- _WORK TASK_:
Give back the data below exactly as it was given.

(Collected data)
-------

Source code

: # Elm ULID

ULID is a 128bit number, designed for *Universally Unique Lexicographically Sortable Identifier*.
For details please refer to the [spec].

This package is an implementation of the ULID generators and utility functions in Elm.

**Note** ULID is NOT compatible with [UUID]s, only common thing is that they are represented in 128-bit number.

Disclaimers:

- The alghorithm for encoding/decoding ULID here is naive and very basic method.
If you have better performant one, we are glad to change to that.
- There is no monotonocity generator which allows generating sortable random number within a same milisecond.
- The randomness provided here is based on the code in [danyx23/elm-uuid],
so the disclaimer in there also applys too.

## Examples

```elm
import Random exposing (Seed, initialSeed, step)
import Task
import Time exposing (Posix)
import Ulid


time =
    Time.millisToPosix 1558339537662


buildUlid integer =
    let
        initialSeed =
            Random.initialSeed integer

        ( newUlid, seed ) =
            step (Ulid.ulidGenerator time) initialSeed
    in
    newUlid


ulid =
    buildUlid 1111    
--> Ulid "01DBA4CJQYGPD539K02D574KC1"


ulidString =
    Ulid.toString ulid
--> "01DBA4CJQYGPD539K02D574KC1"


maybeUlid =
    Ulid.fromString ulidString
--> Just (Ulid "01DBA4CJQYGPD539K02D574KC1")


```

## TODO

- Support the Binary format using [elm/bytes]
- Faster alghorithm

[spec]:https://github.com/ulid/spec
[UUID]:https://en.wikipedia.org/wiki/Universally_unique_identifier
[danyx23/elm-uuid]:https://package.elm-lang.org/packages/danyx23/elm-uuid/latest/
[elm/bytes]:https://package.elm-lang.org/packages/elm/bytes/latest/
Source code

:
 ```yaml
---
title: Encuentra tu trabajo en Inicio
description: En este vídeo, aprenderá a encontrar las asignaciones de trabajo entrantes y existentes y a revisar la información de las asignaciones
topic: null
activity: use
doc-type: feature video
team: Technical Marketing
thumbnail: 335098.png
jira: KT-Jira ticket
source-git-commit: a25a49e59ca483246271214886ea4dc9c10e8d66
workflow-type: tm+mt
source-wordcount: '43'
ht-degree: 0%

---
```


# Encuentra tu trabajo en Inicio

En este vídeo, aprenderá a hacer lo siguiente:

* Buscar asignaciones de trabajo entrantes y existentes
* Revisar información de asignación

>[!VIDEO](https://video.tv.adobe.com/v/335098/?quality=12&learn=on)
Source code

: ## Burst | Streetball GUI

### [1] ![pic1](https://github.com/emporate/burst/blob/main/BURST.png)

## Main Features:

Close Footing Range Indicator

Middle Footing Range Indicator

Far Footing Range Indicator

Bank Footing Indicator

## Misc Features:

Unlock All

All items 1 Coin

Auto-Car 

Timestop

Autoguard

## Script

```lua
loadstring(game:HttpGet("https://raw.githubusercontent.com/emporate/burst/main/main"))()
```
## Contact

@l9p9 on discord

-------

- _PROBLEM SOLUTION_:
Source code

: # Elm ULID

ULID is a 128bit number, designed for *Universally Unique Lexicographically Sortable Identifier*.
For details please refer to the [spec].

This package is an implementation of the ULID generators and utility functions in Elm.

**Note** ULID is NOT compatible with [UUID]s, only common thing is that they are represented in 128-bit number.

Disclaimers:

- The alghorithm for encoding/decoding ULID here is naive and very basic method.
If you have better performant one, we are glad to change to that.
- There is no monotonocity generator which allows generating sortable random number within a same milisecond.
- The randomness provided here is based on the code in [danyx23/elm-uuid],
so the disclaimer in there also applys too.

## Examples

```elm
import Random exposing (Seed, initialSeed, step)
import Task
import Time exposing (Posix)
import Ulid


time =
    Time.millisToPosix 1558339537662


buildUlid integer =
    let
        initialSeed =
            Random.initialSeed integer

        ( newUlid, seed ) =
            step (Ulid.ulidGenerator time) initialSeed
    in
    newUlid


ulid =
    buildUlid 1111    
--> Ulid "01DBA4CJQYGPD539K02D574KC1"


ulidString =
    Ulid.toString ulid
--> "01DBA4CJQYGPD539K02D574KC1"


maybeUlid =
    Ulid.fromString ulidString
--> Just (Ulid "01DBA4CJQYGPD539K02D574KC1")


```

## TODO

- Support the Binary format using [elm/bytes]
- Faster alghorithm

[spec]:https://github.com/ulid/spec
[UUID]:https://en.wikipedia.org/wiki/Universally_unique_identifier
[danyx23/elm-uuid]:https://package.elm-lang.org/packages/danyx23/elm-uuid/latest/
[elm/bytes]:https://package.elm-lang.org/packages/elm/bytes/latest/
Source code

:
 ```yaml
---
title: Encuentra tu trabajo en Inicio
description: En este vídeo, aprenderá a encontrar las asignaciones de trabajo entrantes y existentes y a revisar la información de las asignaciones
topic: null
activity: use
doc-type: feature video
team: Technical Marketing
thumbnail: 335098.png
jira: KT-Jira ticket
source-git-commit: a25a49e59ca483246271214886ea4dc9c10e8d66
workflow-type: tm+mt
source-wordcount: '43'
ht-degree: 0%

---
```


# Encuentra tu trabajo en Inicio

En este vídeo, aprenderá a hacer lo siguiente:

* Buscar asignaciones de trabajo entrantes y existentes
* Revisar información de asignación

>[!VIDEO](https://video.tv.adobe.com/v/335098/?quality=12&learn=on)
Source code

: ## Burst | Streetball GUI

### [1] ![pic1](https://github.com/emporate/burst/blob/main/BURST.png)

## Main Features:

Close Footing Range Indicator

Middle Footing Range Indicator

Far Footing Range Indicator

Bank Footing Indicator

## Misc Features:

Unlock All

All items 1 Coin

Auto-Car 

Timestop

Autoguard

## Script

```lua
loadstring(game:HttpGet("https://raw.githubusercontent.com/emporate/burst/main/main"))()
```
## Contact

@l9p9 on discord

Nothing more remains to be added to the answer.